What you have to do. If a line below contains the string "against", return that line.

Material for this task.
_ _ _ _ _

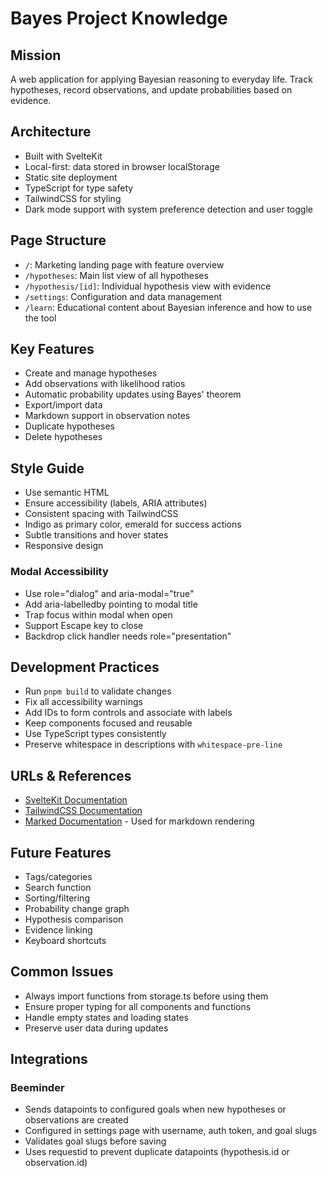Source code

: # Bayes Project Knowledge

## Mission
A web application for applying Bayesian reasoning to everyday life. Track hypotheses, record observations, and update probabilities based on evidence.

## Architecture
- Built with SvelteKit
- Local-first: data stored in browser localStorage
- Static site deployment
- TypeScript for type safety
- TailwindCSS for styling
- Dark mode support with system preference detection and user toggle

## Page Structure
- `/`: Marketing landing page with feature overview
- `/hypotheses`: Main list view of all hypotheses
- `/hypothesis/[id]`: Individual hypothesis view with evidence
- `/settings`: Configuration and data management
- `/learn`: Educational content about Bayesian inference and how to use the tool

## Key Features
- Create and manage hypotheses
- Add observations with likelihood ratios
- Automatic probability updates using Bayes' theorem
- Export/import data
- Markdown support in observation notes
- Duplicate hypotheses
- Delete hypotheses

## Style Guide
- Use semantic HTML
- Ensure accessibility (labels, ARIA attributes)
- Consistent spacing with TailwindCSS
- Indigo as primary color, emerald for success actions
- Subtle transitions and hover states
- Responsive design

### Modal Accessibility
- Use role="dialog" and aria-modal="true"
- Add aria-labelledby pointing to modal title
- Trap focus within modal when open
- Support Escape key to close
- Backdrop click handler needs role="presentation"

## Development Practices
- Run `pnpm build` to validate changes
- Fix all accessibility warnings
- Add IDs to form controls and associate with labels
- Keep components focused and reusable
- Use TypeScript types consistently
- Preserve whitespace in descriptions with `whitespace-pre-line`

## URLs & References
- [SvelteKit Documentation](https://kit.svelte.dev/)
- [TailwindCSS Documentation](https://tailwindcss.com/)
- [Marked Documentation](https://marked.js.org/) - Used for markdown rendering

## Future Features
- Tags/categories
- Search function
- Sorting/filtering
- Probability change graph
- Hypothesis comparison
- Evidence linking
- Keyboard shortcuts

## Common Issues
- Always import functions from storage.ts before using them
- Ensure proper typing for all components and functions
- Handle empty states and loading states
- Preserve user data during updates

## Integrations
### Beeminder
- Sends datapoints to configured goals when new hypotheses or observations are created
- Configured in settings page with username, auth token, and goal slugs
- Validates goal slugs before saving
- Uses requestid to prevent duplicate datapoints (hypothesis.id or observation.id)
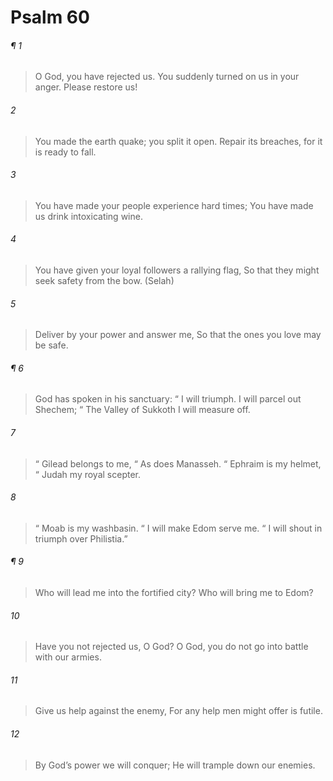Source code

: # Psalm 60
###### ¶ 1
> O God, you have rejected us.
> You suddenly turned on us in your anger.
> Please restore us!
###### 2
> You made the earth quake; you split it open.
> Repair its breaches, for it is ready to fall.
###### 3
> You have made your people experience hard times;
> You have made us drink intoxicating wine.
###### 4
> You have given your loyal followers a rallying flag,
> So that they might seek safety from the bow. (Selah)
###### 5
> Deliver by your power and answer me,
> So that the ones you love may be safe.
###### ¶ 6
> God has spoken in his sanctuary:
>  “ I will triumph. I will parcel out Shechem;
>  “ The Valley of Sukkoth I will measure off.
###### 7
>  “ Gilead belongs to me,
>  “ As does Manasseh.
>  “ Ephraim is my helmet,
>  “ Judah my royal scepter.
###### 8
>  “ Moab is my washbasin.
>  “ I will make Edom serve me.
>  “ I will shout in triumph over Philistia.”
###### ¶ 9
> Who will lead me into the fortified city?
> Who will bring me to Edom?
###### 10
> Have you not rejected us, O God?
> O God, you do not go into battle with our armies.
###### 11
> Give us help against the enemy,
> For any help men might offer is futile.
###### 12
> By God’s power we will conquer;
> He will trample down our enemies.
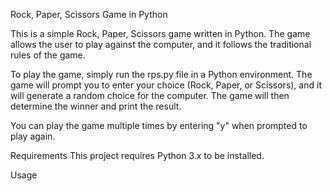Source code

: Rock, Paper, Scissors Game in Python

This is a simple Rock, Paper, Scissors game written in Python. The game allows the user to play against the computer, and it follows the traditional rules of the game.

To play the game, simply run the rps.py file in a Python environment. The game will prompt you to enter your choice (Rock, Paper, or Scissors), and it will generate a random choice for the computer. The game will then determine the winner and print the result.

You can play the game multiple times by entering "y" when prompted to play again.

Requirements
This project requires Python 3.x to be installed.

Usage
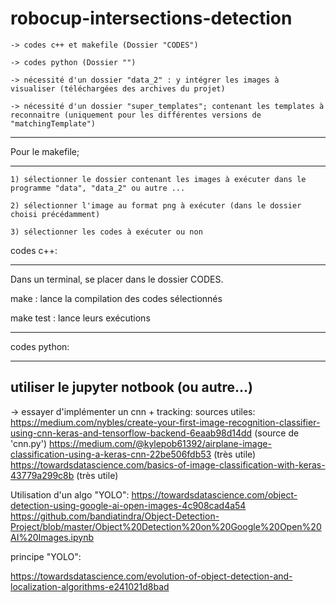 # robocup-intersections-detection

	-> codes c++ et makefile (Dossier "CODES") 
	
	-> codes python (Dossier "")
	
	-> nécessité d'un dossier "data_2" : y intégrer les images à visualiser (téléchargées des archives du projet) 

	-> nécessité d'un dossier "super_templates"; contenant les templates à reconnaitre (uniquement pour les différentes versions de "matchingTemplate")

--------------------------------------------------------------------------------------------------------------------------------
Pour le makefile;
____________________

	1) sélectionner le dossier contenant les images à exécuter dans le programme "data", "data_2" ou autre ...
	
	2) sélectionner l'image au format png à exécuter (dans le dossier choisi précédamment)
	
	3) sélectionner les codes à exécuter ou non
	
codes c++:
____________
	
Dans un terminal, se placer dans le dossier CODES.

make : lance la compilation des codes sélectionnés

make test : lance leurs exécutions

---------------------------------------------------------------------------------------------------------------------------------

codes python:
______________

utiliser le jupyter notbook (ou autre...)
------------------------------------------------------------------------------------








-> essayer d'implémenter un cnn + tracking: sources utiles: 
https://medium.com/nybles/create-your-first-image-recognition-classifier-using-cnn-keras-and-tensorflow-backend-6eaab98d14dd
(source de 'cnn.py')
https://medium.com/@kylepob61392/airplane-image-classification-using-a-keras-cnn-22be506fdb53   (très utile)
https://towardsdatascience.com/basics-of-image-classification-with-keras-43779a299c8b   (très utile)

Utilisation d'un algo "YOLO":
https://towardsdatascience.com/object-detection-using-google-ai-open-images-4c908cad4a54
https://github.com/bandiatindra/Object-Detection-Project/blob/master/Object%20Detection%20on%20Google%20Open%20AI%20Images.ipynb

principe "YOLO":

https://towardsdatascience.com/evolution-of-object-detection-and-localization-algorithms-e241021d8bad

_ _ _ _ _

Written response.
> Give us help against the enemy,
This is a simple Rock, Paper, Scissors game written in Python. The game allows the user to play against the computer, and it follows the traditional rules of the game.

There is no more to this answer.